[Dataset entries]
:::::
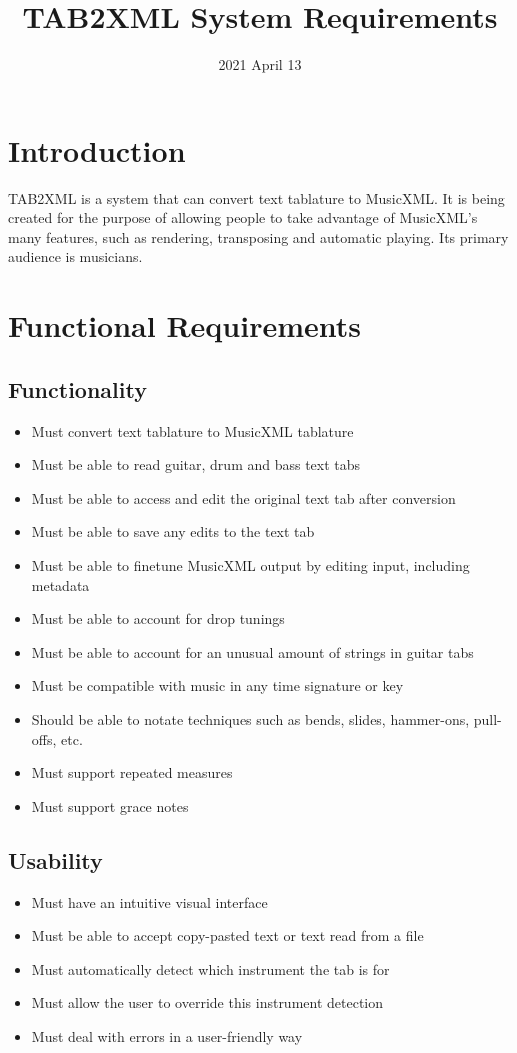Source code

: \documentclass[11pt]{article}
\date{2021 April 13}
\title{TAB2XML System Requirements}
\begin{document}
\maketitle
\tableofcontents

\newpage
\section{Introduction}
\label{sec:org327d7c9}
TAB2XML is a system that can convert text tablature to MusicXML.  It is being created for the purpose of allowing people to take advantage of MusicXML's many features, such as rendering, transposing and automatic playing.  Its primary audience is musicians.
\section{Functional Requirements}
\label{sec:org1aa8243}
\subsection{Functionality}
\label{sec:orgad7a082}
\begin{itemize}
\item Must convert text tablature to MusicXML tablature
\item Must be able to read guitar, drum and bass text tabs
\item Must be able to access and edit the original text tab after conversion
\item Must be able to save any edits to the text tab
\item Must be able to finetune MusicXML output by editing input, including metadata
\item Must be able to account for drop tunings
\item Must be able to account for an unusual amount of strings in guitar tabs
\item Must be compatible with music in any time signature or key
\item Should be able to notate techniques such as bends, slides, hammer-ons, pull-offs, etc.
\item Must support repeated measures
\item Must support grace notes
\end{itemize}
\subsection{Usability}
\label{sec:org90112b6}
\begin{itemize}
\item Must have an intuitive visual interface
\item Must be able to accept copy-pasted text or text read from a file
\item Must automatically detect which instrument the tab is for
\item Must allow the user to override this instrument detection
\item Must deal with errors in a user-friendly way
\end{itemize}
\end{document}
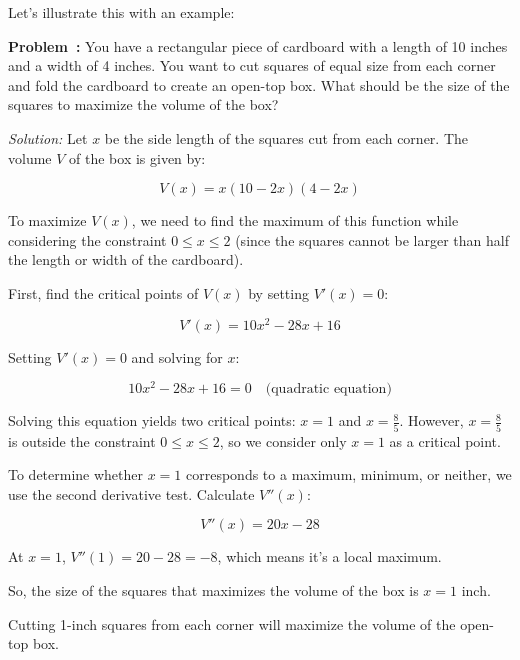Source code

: \documentclass[a4paper,12pt]{book}
\newcounter{problem}
\newenvironment{problem}[1][\theproblem]
{\refstepcounter{problem}\par\medskip\noindent\textbf{Problem~#1:} \rmfamily}{\medskip}
\newenvironment{solution}[1][]
{\par\noindent\textit{Solution:} \rmfamily}{\medskip}
\newcounter{example}
\begin{document}
Let's illustrate this with an example:

\begin{problem}
You have a rectangular piece of cardboard with a length of 10 inches and a width of 4 inches. You want to cut squares of equal size from each corner and fold the cardboard to create an open-top box. What should be the size of the squares to maximize the volume of the box?
\end{problem}

\begin{solution}
Let \(x\) be the side length of the squares cut from each corner. The volume \(V\) of the box is given by:

\[
V(x) = x(10 - 2x)(4 - 2x)
\]

To maximize \(V(x)\), we need to find the maximum of this function while considering the constraint \(0 \leq x \leq 2\) (since the squares cannot be larger than half the length or width of the cardboard).

First, find the critical points of \(V(x)\) by setting \(V'(x) = 0\):

\[
V'(x) = 10x^2 - 28x + 16
\]

Setting \(V'(x) = 0\) and solving for \(x\):

\[
10x^2 - 28x + 16 = 0 \quad \text{(quadratic equation)}
\]

Solving this equation yields two critical points: \(x = 1\) and \(x = \frac{8}{5}\). However, \(x = \frac{8}{5}\) is outside the constraint \(0 \leq x \leq 2\), so we consider only \(x = 1\) as a critical point.

To determine whether \(x = 1\) corresponds to a maximum, minimum, or neither, we use the second derivative test. Calculate \(V''(x)\):

\[
V''(x) = 20x - 28
\]

At \(x = 1\), \(V''(1) = 20 - 28 = -8\), which means it's a local maximum.

So, the size of the squares that maximizes the volume of the box is \(x = 1\) inch.

\begin{center}
\end{center}

Cutting 1-inch squares from each corner will maximize the volume of the open-top box.
\end{solution}
\end{document}
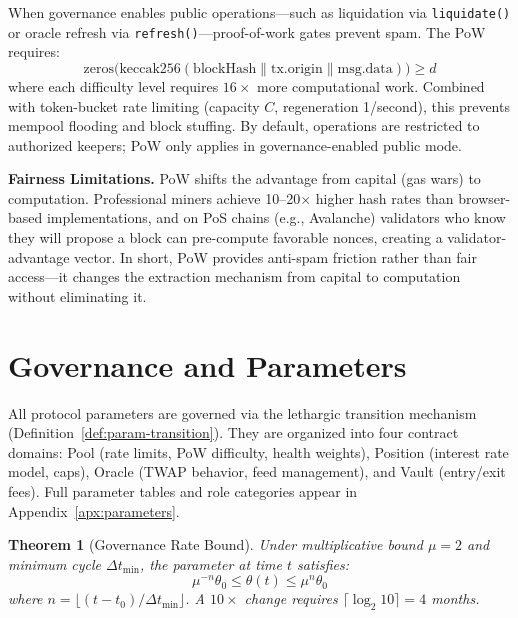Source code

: \documentclass[10pt,a4paper,twocolumn]{article}
\theoremstyle{definition}
\theoremstyle{plain}
\newtheorem{theorem}{Theorem}[section]
\theoremstyle{remark}
\begin{document}
When governance enables public operations---such as liquidation via \texttt{liquidate()} or oracle refresh via \texttt{refresh()}---proof-of-work gates prevent spam. The PoW requires:
\begin{equation}
\text{zeros}\bigl(\text{keccak256}(\text{blockHash} \| \text{tx.origin} \| \text{msg.data})\bigr) \geq d
\end{equation}
where each difficulty level requires $16\times$ more computational work. Combined with token-bucket rate limiting (capacity $C$, regeneration 1/second), this prevents mempool flooding and block stuffing. By default, operations are restricted to authorized keepers; PoW only applies in governance-enabled public mode.

\textbf{Fairness Limitations.} PoW shifts the advantage from capital (gas wars) to computation. Professional miners achieve 10--20$\times$ higher hash rates than browser-based implementations, and on PoS chains (e.g., Avalanche) validators who know they will propose a block can pre-compute favorable nonces, creating a validator-advantage vector. In short, PoW provides anti-spam friction rather than fair access---it changes the extraction mechanism from capital to computation without eliminating it.

\section{Governance and Parameters}
\label{sec:governance}

All protocol parameters are governed via the lethargic transition mechanism (Definition~\ref{def:param-transition}). They are organized into four contract domains: Pool (rate limits, PoW difficulty, health weights), Position (interest rate model, caps), Oracle (TWAP behavior, feed management), and Vault (entry/exit fees). Full parameter tables and role categories appear in Appendix~\ref{apx:parameters}.

\begin{theorem}[Governance Rate Bound]
\label{thm:governance}
Under multiplicative bound $\mu = 2$ and minimum cycle $\Delta t_{\min}$, the parameter at time $t$ satisfies:
\begin{equation}
\mu^{-n} \theta_0 \leq \theta(t) \leq \mu^n \theta_0
\end{equation}
where $n = \lfloor(t{-}t_0)/\Delta t_{\min}\rfloor$. A $10\times$ change requires $\lceil\log_2 10\rceil = 4$ months.
\end{theorem}
\end{document}
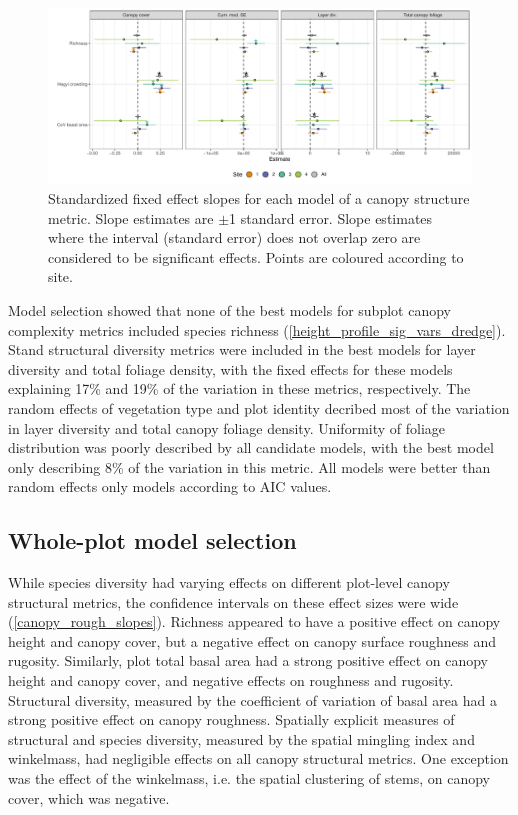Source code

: \documentclass[11pt,a4paper]{article}
\begin{document}
\begin{figure}
	\includegraphics[width=\linewidth]{height_profile_mod_rich_slopes_sites}
	\caption{Standardized fixed effect slopes for each model of a canopy structure metric. Slope estimates are $\pm$1 standard error. Slope estimates where the interval (standard error) does not overlap zero are considered to be significant effects. Points are coloured according to site.}
	\label{height_profile_mod_rich_slopes_sites}
\end{figure}

Model selection showed that none of the best models for subplot canopy complexity metrics included species richness (\autoref{height_profile_sig_vars_dredge}). Stand structural diversity metrics were included in the best models for layer diversity and total foliage density, with the fixed effects for these models explaining 17\% and 19\% of the variation in these metrics, respectively. The random effects of vegetation type and plot identity decribed most of the variation in layer diversity and total canopy foliage density. Uniformity of foliage distribution was poorly described by all candidate models, with the best model only describing 8\% of the variation in this metric. All models were better than random effects only models according to AIC values.



\subsection{Whole-plot model selection}

While species diversity had varying effects on different plot-level canopy structural metrics, the confidence intervals on these effect sizes were wide (\autoref{canopy_rough_slopes}). Richness appeared to have a positive effect on canopy height and canopy cover, but a negative effect on canopy surface roughness and rugosity. Similarly, plot total basal area had a strong positive effect on canopy height and canopy cover, and negative effects on roughness and rugosity. Structural diversity, measured by the coefficient of variation of basal area had a strong positive effect on canopy roughness. Spatially explicit measures of structural and species diversity, measured by the spatial mingling index and winkelmass, had negligible effects on all canopy structural metrics. One exception was the effect of the winkelmass, i.e. the spatial clustering of stems, on canopy cover, which was negative.
\end{document}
:::::
Set down exactly and only the lines from the start of the entries above through the line containing "bass text tabs", both ends included, omitting the pictures.

Expected output.
Source code

: \documentclass[11pt]{article}
\date{2021 April 13}
\title{TAB2XML System Requirements}
\begin{document}
\maketitle
\tableofcontents

\newpage
\section{Introduction}
\label{sec:org327d7c9}
TAB2XML is a system that can convert text tablature to MusicXML.  It is being created for the purpose of allowing people to take advantage of MusicXML's many features, such as rendering, transposing and automatic playing.  Its primary audience is musicians.
\section{Functional Requirements}
\label{sec:org1aa8243}
\subsection{Functionality}
\label{sec:orgad7a082}
\begin{itemize}
\item Must convert text tablature to MusicXML tablature
\item Must be able to read guitar, drum and bass text tabs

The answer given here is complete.